I became suspicious of absolute rules governing space and time as I walked through rooms and touched glass boxes containing relics of my abandoned childhood: wooden toys built for godly play, a jar of peaches I’d filled years ago with my small hands. I picked up a telephone and was connected to the singing at my grandmother’s funeral, foreign, with the melody of a moan. I passed the hull of a great ship and then bent beneath its deck, examining the graffitied walls. Martin Kintig, 1693, a pair of crosses, Noah, and vagina were chalked there, evidence that my mounting theories of simultaneity and anachronism would prove true.
Uncle insisted I enter a room in which the floor vibrated with catastrophes and he could summon the wind at will. My teeth buzzed inside my mouth, and my hair blew up around my head. Natural disasters flashed on the wall, and then happy Mennonite women offered injured natives refreshing drinks. Men raised houses from the ground with their bare hands.

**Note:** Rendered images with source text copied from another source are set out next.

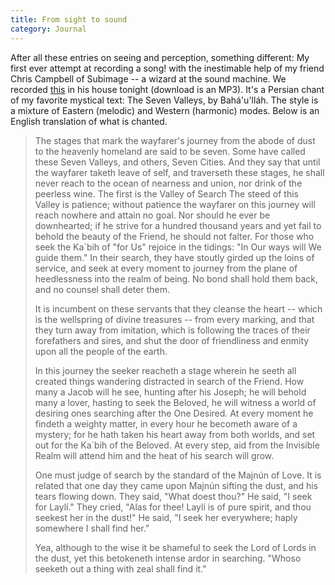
 ```yaml
---
title: From sight to sound
category: Journal
---
```


After all these entries on seeing and perception, something different:
My first ever attempt at recording a song! with the inestimable help of
my friend Chris Campbell of Subimage -- a wizard at the sound machine.
We recorded [this](mp3/haftvadi.mp3) in his house tonight (download is an MP3).  It's a
Persian chant of my favorite mystical text: The Seven Valleys, by
Bahá'u'lláh.  The style is a mixture of Eastern (melodic) and Western
(harmonic) modes.  Below is an English translation of what is chanted.

> The stages that mark the wayfarer's journey from the abode of dust to
> the heavenly homeland are said to be seven.  Some have called these
> Seven Valleys, and others, Seven Cities.  And they say that until the
> wayfarer taketh leave of self, and traverseth these stages, he shall
> never reach to the ocean of nearness and union, nor drink of the
> peerless wine.  The first is the Valley of Search The steed of this
> Valley is patience; without patience the wayfarer on this journey will
> reach nowhere and attain no goal.  Nor should he ever be downhearted;
> if he strive for a hundred thousand years and yet fail to behold the
> beauty of the Friend, he should not falter.  For those who seek the
> Ka`bih of "for Us" rejoice in the tidings: "In Our ways will We guide
> them."  In their search, they have stoutly girded up the loins of
> service, and seek at every moment to journey from the plane of
> heedlessness into the realm of being.  No bond shall hold them back,
> and no counsel shall deter them.
>
> It is incumbent on these servants that they cleanse the heart -- which
> is the wellspring of divine treasures -- from every marking, and that
> they turn away from imitation, which is following the traces of their
> forefathers and sires, and shut the door of friendliness and enmity
> upon all the people of the earth.
>
> In this journey the seeker reacheth a stage wherein he seeth all
> created things wandering distracted in search of the Friend.  How many
> a Jacob will he see, hunting after his Joseph; he will behold many a
> lover, hasting to seek the Beloved, he will witness a world of
> desiring ones searching after the One Desired.  At every moment he
> findeth a weighty matter, in every hour he becometh aware of a
> mystery; for he hath taken his heart away from both worlds, and set
> out for the Ka`bih of the Beloved.  At every step, aid from the
> Invisible Realm will attend him and the heat of his search will grow.
>
> One must judge of search by the standard of the Majnún of Love.  It is
> related that one day they came upon Majnún sifting the dust, and his
> tears flowing down.  They said, "What doest thou?"  He said, "I seek
> for Laylí."  They cried, "Alas for thee!  Laylí is of pure spirit, and
> thou seekest her in the dust!"  He said, "I seek her everywhere; haply
> somewhere I shall find her."
>
> Yea, although to the wise it be shameful to seek the Lord of Lords in
> the dust, yet this betokeneth intense ardor in searching.  "Whoso
> seeketh out a thing with zeal shall find it."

Finally, Uncle shut me in the church display to contemplate what I had learned. In the pew, I waited, and then God descended from speakers. Lights flared and dimmed in coordination with His recorded words. The church perfectly built itself so as to evoke in me memories of the first church. But instead all I could think of was my grandmother’s cold face and her body laid out in this very room, or a copy of it, years ago. Beneath the fields of Shipshewana, Amish men grew their long white beards longer and pulled tight wraps of sod against the chill of the dirt. The women kneaded the dirt with their hands. Were I to walk over their graves, they would roll.
I saw myself moving over vast oceans of pure green, the earth churning beneath my feet. Soon, pale fingers sprouted through the dark earth, and before long whole fields grew with hands. I walked for seasons, watching their wrists mature into strong arms. The tops of their white heads formed ghostly islands in the dirt. They grew, and their arms waved like wheat, and I could see their heads strain against the dirt. Soon, faces appeared, and they opened their eyes as if from sleep. The fields at night glowed white with flesh, and their mouths opened and closed to catch the wind. This would be my harvest, I said. This would be my good work. In the morning, I went to the fields and took their hands. I pulled them to their feet. The God voice in the speakers suggested prayer, but instead I wandered among the dead of the land. I felt they had answers, but they would not speak.
After my moment of silence in the fake church, I informed Uncle of the evidence I’d uncovered regarding convergence and simultaneity and how one might go about approaching unity, but he accused me of being the one to pen vagina on the ship’s wall. He was convinced I would fabricate data regarding how the present changes the past and how unholy and holy commiserate. I protested, but he was already gone to instruct the ship wall be washed clean of all suspicious markings.
I perused the gift shop one last time until I found the large ruby jewel of raspberry jam glistening in its jar, which I purchased with regards. I also considered the book Plain and Amish: An Alternative to Modern Pessimism, but felt my pessimism was, to large and small extents, what propelled me, and I did not want to jeopardize what little bit of motivation I still had left.